§ YOUR INSTRUCTIONS
Every line that contains the word "длительности" should be copied from the records below.

+++ SOURCE INFORMATION +++

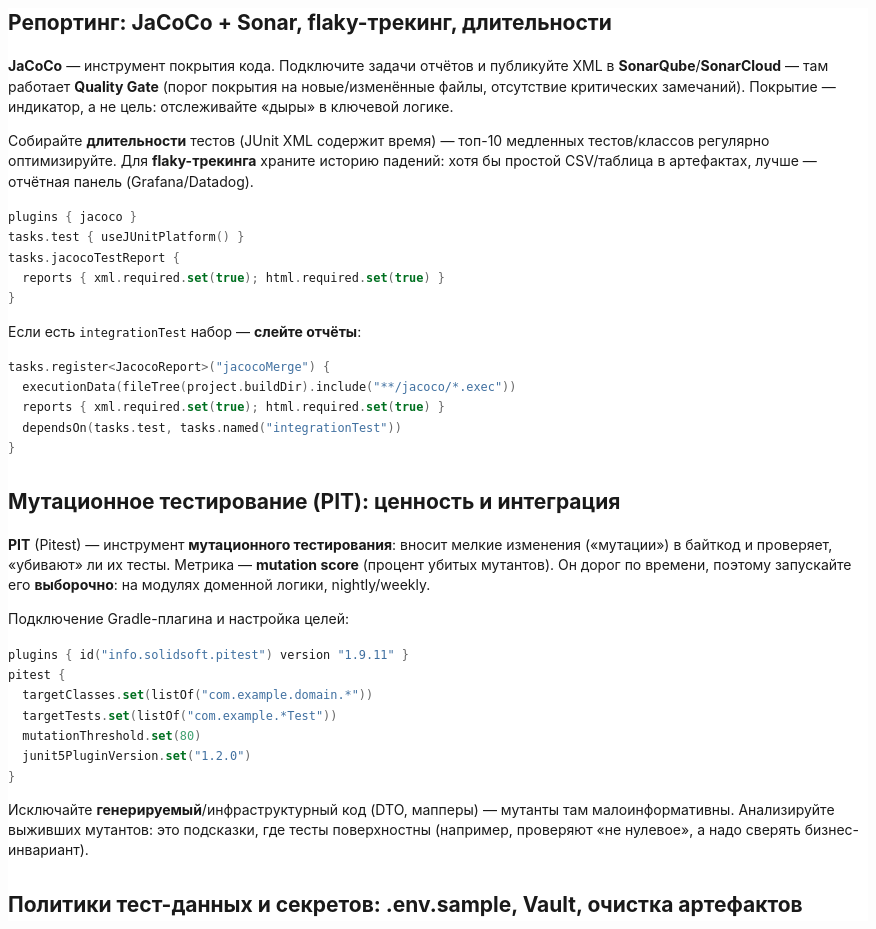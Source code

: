 ## Репортинг: JaCoCo + Sonar, flaky-трекинг, длительности

**JaCoCo** — инструмент покрытия кода. Подключите задачи отчётов и публикуйте XML в **SonarQube**/**SonarCloud** — там работает **Quality Gate** (порог покрытия на новые/изменённые файлы, отсутствие критических замечаний). Покрытие — индикатор, а не цель: отслеживайте «дыры» в ключевой логике.

Собирайте **длительности** тестов (JUnit XML содержит время) — топ-10 медленных тестов/классов регулярно оптимизируйте. Для **flaky-трекинга** храните историю падений: хотя бы простой CSV/таблица в артефактах, лучше — отчётная панель (Grafana/Datadog).

```kotlin
plugins { jacoco }
tasks.test { useJUnitPlatform() }
tasks.jacocoTestReport {
  reports { xml.required.set(true); html.required.set(true) }
}
```

Если есть `integrationTest` набор — **слейте отчёты**:

```kotlin
tasks.register<JacocoReport>("jacocoMerge") {
  executionData(fileTree(project.buildDir).include("**/jacoco/*.exec"))
  reports { xml.required.set(true); html.required.set(true) }
  dependsOn(tasks.test, tasks.named("integrationTest"))
}
```

## Мутационное тестирование (PIT): ценность и интеграция

**PIT** (Pitest) — инструмент **мутационного тестирования**: вносит мелкие изменения («мутации») в байткод и проверяет, «убивают» ли их тесты. Метрика — **mutation score** (процент убитых мутантов). Он дорог по времени, поэтому запускайте его **выборочно**: на модулях доменной логики, nightly/weekly.

Подключение Gradle-плагина и настройка целей:

```kotlin
plugins { id("info.solidsoft.pitest") version "1.9.11" }
pitest {
  targetClasses.set(listOf("com.example.domain.*"))
  targetTests.set(listOf("com.example.*Test"))
  mutationThreshold.set(80)
  junit5PluginVersion.set("1.2.0")
}
```

Исключайте **генерируемый**/инфраструктурный код (DTO, мапперы) — мутанты там малоинформативны. Анализируйте выживших мутантов: это подсказки, где тесты поверхностны (например, проверяют «не нулевое», а надо сверять бизнес-инвариант).

## Политики тест-данных и секретов: .env.sample, Vault, очистка артефактов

+++

§ ANSWER TO THIS EXERCISE
: ## Репортинг: JaCoCo + Sonar, flaky-трекинг, длительности
Собирайте **длительности** тестов (JUnit XML содержит время) — топ-10 медленных тестов/классов регулярно оптимизируйте. Для **flaky-трекинга** храните историю падений: хотя бы простой CSV/таблица в артефактах, лучше — отчётная панель (Grafana/Datadog).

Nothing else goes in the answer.